SUPPLIED RECORDS section start

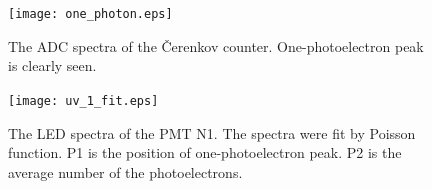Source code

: \documentclass[11pt,titlepage]{article}
\begin{document}

 \begin{figure}
 \hspace{0.5cm}
 \begin{centering}
  \texttt{[image: one\_photon.eps]}
 \vspace{0.5cm}
 \caption{\label{one_photon}
The ADC spectra of the \v Cerenkov counter. One-photoelectron peak is clearly seen. }
\end{centering}
 \end{figure}


%
%

 \begin{figure}
 \hspace{0.5cm}
 \begin{centering}
  \texttt{[image: uv\_1\_fit.eps]}
 \vspace{0.5cm}
 \caption{\label{uv_1_fit}
The LED spectra of the PMT N1. The spectra were fit by Poisson function.
P1 is the position of one-photoelectron peak. P2 is the average number of the photoelectrons.}
\end{centering}
 \end{figure}
\end{document}
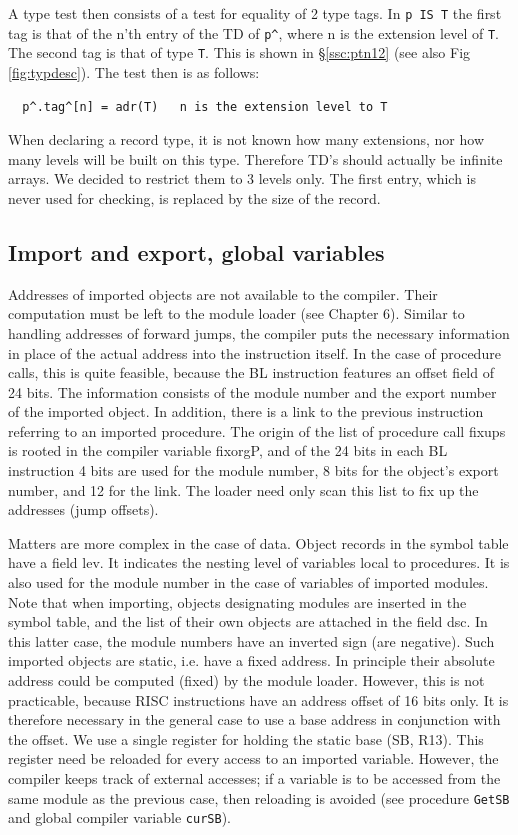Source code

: A type test then consists of a test for equality of 2 type tags. In \verb|p IS T| the first tag is that
of the n’th entry of the TD of \verb|p^|, where n is the extension level of \verb|T|. The second tag is
that of type \verb|T|. This is shown in \S \ref{ssc:ptn12} (see also Fig \ref{fig:typdesc}).
The test then is as follows:
\begin{verbatim}
  p^.tag^[n] = adr(T)   n is the extension level to T
\end{verbatim}

When declaring a record type, it is not known how many extensions, nor how many levels will be
built on this type. Therefore TD’s should actually be infinite arrays. We decided to restrict them to 3
levels only. The first entry, which is never used for checking, is replaced by the size of the record.

\subsection{Import and export, global variables}
Addresses of imported objects are not available to the compiler. Their computation must be left to
the module loader (see Chapter 6). Similar to handling addresses of forward jumps, the compiler
puts the necessary information in place of the actual address into the instruction itself. In the case
of procedure calls, this is quite feasible, because the BL instruction features an offset field of 24
bits. The information consists of the module number and the export number of the imported object.
In addition, there is a link to the previous instruction referring to an imported procedure. The origin
of the list of procedure call fixups is rooted in the compiler variable fixorgP, and of the 24 bits in
each BL instruction 4 bits are used for the module number, 8 bits for the object's export number,
and 12 for the link. The loader need only scan this list to fix up the addresses (jump offsets).

Matters are more complex in the case of data. Object records in the symbol table have a field lev. It
indicates the nesting level of variables local to procedures. It is also used for the module number in
the case of variables of imported modules. Note that when importing, objects designating modules
are inserted in the symbol table, and the list of their own objects are attached in the field dsc. In
this latter case, the module numbers have an inverted sign (are negative). Such imported objects are
static, i.e. have a fixed address. In principle their absolute address could be computed (fixed) by the
module loader. However, this is not practicable, because RISC instructions have an address offset
of 16 bits only. It is therefore necessary in the general case to use a base address in conjunction
with the offset. We use a single register for holding the static base (SB, R13). This register need be
reloaded for every access to an imported variable. However, the compiler keeps track of external
accesses; if a variable is to be accessed from the same module as the previous case, then
reloading is avoided (see procedure \verb|GetSB| and global compiler variable \verb|curSB|).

SUPPLIED RECORDS section end

**EXERCISE INSTRUCTIONS:**
Output each record above exactly as written. Skip any pictures.

**ANSWER BELOW:**
Source code

: \documentclass[11pt,titlepage]{article}
\begin{document}

 \begin{figure}
 \hspace{0.5cm}
 \begin{centering}
  \texttt{[image: one\_photon.eps]}
 \vspace{0.5cm}
 \caption{\label{one_photon}
The ADC spectra of the \v Cerenkov counter. One-photoelectron peak is clearly seen. }
\end{centering}
 \end{figure}


%
%

 \begin{figure}
 \hspace{0.5cm}
 \begin{centering}
  \texttt{[image: uv\_1\_fit.eps]}
 \vspace{0.5cm}
 \caption{\label{uv_1_fit}
The LED spectra of the PMT N1. The spectra were fit by Poisson function.
P1 is the position of one-photoelectron peak. P2 is the average number of the photoelectrons.}
\end{centering}
 \end{figure}
\end{document}
Source code

: A type test then consists of a test for equality of 2 type tags. In \verb|p IS T| the first tag is that
of the n’th entry of the TD of \verb|p^|, where n is the extension level of \verb|T|. The second tag is
that of type \verb|T|. This is shown in \S \ref{ssc:ptn12} (see also Fig \ref{fig:typdesc}).
The test then is as follows:
\begin{verbatim}
  p^.tag^[n] = adr(T)   n is the extension level to T
\end{verbatim}

When declaring a record type, it is not known how many extensions, nor how many levels will be
built on this type. Therefore TD’s should actually be infinite arrays. We decided to restrict them to 3
levels only. The first entry, which is never used for checking, is replaced by the size of the record.

\subsection{Import and export, global variables}
Addresses of imported objects are not available to the compiler. Their computation must be left to
the module loader (see Chapter 6). Similar to handling addresses of forward jumps, the compiler
puts the necessary information in place of the actual address into the instruction itself. In the case
of procedure calls, this is quite feasible, because the BL instruction features an offset field of 24
bits. The information consists of the module number and the export number of the imported object.
In addition, there is a link to the previous instruction referring to an imported procedure. The origin
of the list of procedure call fixups is rooted in the compiler variable fixorgP, and of the 24 bits in
each BL instruction 4 bits are used for the module number, 8 bits for the object's export number,
and 12 for the link. The loader need only scan this list to fix up the addresses (jump offsets).

Matters are more complex in the case of data. Object records in the symbol table have a field lev. It
indicates the nesting level of variables local to procedures. It is also used for the module number in
the case of variables of imported modules. Note that when importing, objects designating modules
are inserted in the symbol table, and the list of their own objects are attached in the field dsc. In
this latter case, the module numbers have an inverted sign (are negative). Such imported objects are
static, i.e. have a fixed address. In principle their absolute address could be computed (fixed) by the
module loader. However, this is not practicable, because RISC instructions have an address offset
of 16 bits only. It is therefore necessary in the general case to use a base address in conjunction
with the offset. We use a single register for holding the static base (SB, R13). This register need be
reloaded for every access to an imported variable. However, the compiler keeps track of external
accesses; if a variable is to be accessed from the same module as the previous case, then
reloading is avoided (see procedure \verb|GetSB| and global compiler variable \verb|curSB|).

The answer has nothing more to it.